In order to control the rumors swirling around Dungeons & Dragons Fourth Edition, I have used my prodigious game design abilities and prognosticating statisticians in order to generate a full manuscript of the upcoming core books. Here, for the first time anywhere, are all the facts you need to know about the new Dungeons & Dragons.
- There will be no conversion guide from earlier editions to 4e. In fact, due to a little-read clause in the Open Gaming License, your old editions will actually expire when 4e launches. You will find that due to real-world application of the Arcane Mark spell, all the rules crunch will vanish from your old manuals, leaving you with a library of useless fluff materials. Any attempt to play previous editions will be crushed by the burrowing WotC enforcers.

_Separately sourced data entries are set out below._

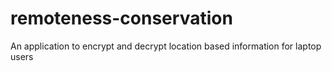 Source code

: # remoteness-conservation
An application to encrypt and decrypt location based information for laptop users
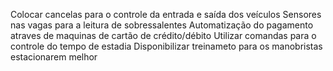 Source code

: Colocar cancelas para o controle da entrada e saída dos veículos
Sensores nas vagas para a leitura de sobressalentes
Automatização do pagamento atraves de maquinas de cartão de crédito/débito
Utilizar comandas para o controle do tempo de estadia
Disponibilizar treinameto para os manobristas estacionarem melhor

- Iterative attacks are a thing of the past. Characters will only get one attack. No, not one attack per round, but one attack throughout the course of their career. Combats won’t take nearly as long as a result, and generally ends with both sides leaving frustrated.
- The “points of light” implied setting will actually contain a detailed sociological model of how the world works, with the economic system of D&D finally being replaced with something that makes sense. Detailed economic recovery charts and the dreaded “Alangreenspan” monster will appear in DMG2.
- Gnomes are out of the player’s handbook. So are dwarves, for being too much like gnomes. Halflings will be included, but have a lifespan listed of “one session” because that’s what happened in every game a halfling appeared in anyway. There will, however, be 9 different variations of human, because having an extra feat is totally sweet.
- The Player’s Handbook will have 8 classes. The Player’s Handbook 2 will have 64 classes, and Player’s Handbook 3 will have 512 classes. The Cleric will remain the only class worth playing.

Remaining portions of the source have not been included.